Showing posts with label analysis. Show all posts
Showing posts with label analysis. Show all posts

Thursday, November 10, 2011

Otar Iosseliani: The man who loved birds

Here is a thoughtful piece on the Georgian director Otar Iosseliani, originally written for the Cinemascope web site.

A couple of years ago Edgardo Cozarinsky, an Argentine filmmaker who has lived in Paris for the last 40 years, said that nothing important was happening in France culturally but, at the same time, artists were still welcome to live and work there. Otar Iosseliani was born in 1934 in Tbilisi, and moved from Georgia to Paris in the early ‘80s, after censorship halted his career as a Soviet filmmaker in Georgia, where he made three features plus shorts and documentaries. In France he started anew, and so far he has made seven features, as well as a number of docs and shorts. Iosseliani is one of the adopted French filmmakers, a category that includes the likes of Raúl Ruiz and Eugène Green, and can be understood to encompass Manoel de Oliveira, Michael Haneke, and Ousmane Sembène. (It’s likewise tempting to describe the Swiss Jean-Luc Godard as a foreign filmmaker who sometimes works in France.)

Iosseliani once said, “Culture, in the sense of a well-constructed system of human relations, has collapsed [in Georgia]. Maybe it was one of the last countries. But everything collapsed, practically, with the departure of the previous generation.” He was talking about the devastation of war and communism, but the statement could well apply to the subjects of many of his films—such as And Then There Was Light (1989), a film about the destruction of an African village by the arrival of so-called progress. Iosseliani’s films are parables, and parables have many possible meanings. Also, in the director’s words, “the secret of your vision dies with you.” But his new feature, Jardins en automne, seems mainly to comment on the dissolution of the French film community, at least in the form he knew it when he became one of its members in 1984, the year of his first French-made film, Les Favoris de la Lune.

Sharing the designation which Ruiz frequently ascribes to himself, Iosseliani can be called “the best known of the unknown directors.” Ruiz is seven years younger than Iosseliani, but emigrated to Paris seven years earlier, fleeing from the Chilean dictatorship. Both are considered minor masters in the French nomenklatur, and they share a sense of subtlety, irony, a love of long shots and a hatred for explanation, psychology, and conventional storytelling.
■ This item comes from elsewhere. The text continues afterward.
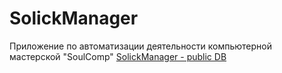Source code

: # SolickManager
Приложение по автоматизации деятельности компьютерной мастерской "SoulComp"
[SolickManager - public DB](https://user-images.githubusercontent.com/112809236/233838341-f3ce4478-b2c9-4612-9828-3f7bb3db6a86.png)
In a way, they are complementary: while Ruiz is definitively urban, nature is very important in Iosseliani’s work. And while both share an interest for the fine arts and the pleasures of alcohol, Ruiz opts for literature and philosophy while Iosseliani is deeply immersed in music. A pianist and composer in his own right, music plays an essential part not only in Iosseliani’s soundtracks, but also in his plots. Iosseliani’s films are musical in their form and structure, and music is the link between his usually disjointed scenes. But mostly, Iosseliani is a tonal filmmaker. His films can be thought of as the movements of a unique, consistent musical oeuvre.

This tone has to do with Iosseliani’s unique pace, which is rhapsodic and joyful, but with a paradoxical grace that follows from detachment and a lack of sentimentality. Iosseliani’s primary Western influence is Tati, with whom he shares a peculiar serendipity in the contact between people, objects, and animals. He prefers non-professional actors, and because of this, coupled with his lack of attention to dialogue, his fiction films aren’t far away stylistically from his documentaries. Some motifs are common to all of Iosseliani’s films: love for drinking, talking and singing amongst friends; hatred of work in any routine sense; the despising of bureaucrats; love for women as long as they are friends and lovers and never wives or mistresses; the presence of plants and animals among the human.
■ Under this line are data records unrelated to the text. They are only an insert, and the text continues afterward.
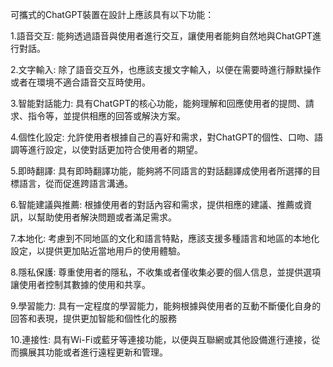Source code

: 可攜式的ChatGPT裝置在設計上應該具有以下功能：

1.語音交互: 能夠透過語音與使用者進行交互，讓使用者能夠自然地與ChatGPT進行對話。

2.文字輸入: 除了語音交互外，也應該支援文字輸入，以便在需要時進行靜默操作或者在環境不適合語音交互時使用。

3.智能對話能力: 具有ChatGPT的核心功能，能夠理解和回應使用者的提問、請求、指令等，並提供相應的回答或解決方案。

4.個性化設定: 允許使用者根據自己的喜好和需求，對ChatGPT的個性、口吻、語調等進行設定，以使對話更加符合使用者的期望。

5.即時翻譯: 具有即時翻譯功能，能夠將不同語言的對話翻譯成使用者所選擇的目標語言，從而促進跨語言溝通。

6.智能建議與推薦: 根據使用者的對話內容和需求，提供相應的建議、推薦或資訊，以幫助使用者解決問題或者滿足需求。

7.本地化: 考慮到不同地區的文化和語言特點，應該支援多種語言和地區的本地化設定，以提供更加貼近當地用戶的使用體驗。

8.隱私保護: 尊重使用者的隱私，不收集或者僅收集必要的個人信息，並提供選項讓使用者控制其數據的使用和共享。

9.學習能力: 具有一定程度的學習能力，能夠根據與使用者的互動不斷優化自身的回答和表現，提供更加智能和個性化的服務

10.連接性: 具有Wi-Fi或藍牙等連接功能，以便與互聯網或其他設備進行連接，從而擴展其功能或者進行遠程更新和管理。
On this last count, Iosseliani can be acclaimed for bringing some of the best birds to the silver screen, with a high point being the gigantic, unbelievable, and hilarious stork from Adieu, plancher des vaches! (1999). But in Iosseliani’s films, birds are more than just birds—they illustrate an aesthetic principle. In Brigands, chapitre VII (1996), a medieval tyrant is poisoned by his mistress. The man falls down in agony, and she says, “Die you lousy swine!” But the man doesn’t die, and a parrot that hears the words and repeats them is used as a key witness in the mistress’ trial. So, without realizing it, the animal plays an important part in history. In Iosseliani’s films, you can see birds and quadrupeds like the boars that, alive or in photographs, punctuate Jardins en automne (together with a caged bird that’s called “the bird of truth”). These untamed animals are a presence that we humans cannot understand, and we look at their mysterious nature with the same perplexity as they might look at us. Maybe that’s the secret of Iosseliani’s view of human affairs: his camera shows people from the point of view of an animal, and, like men see animals, it finds humans weird, colourful, and potentially dangerous.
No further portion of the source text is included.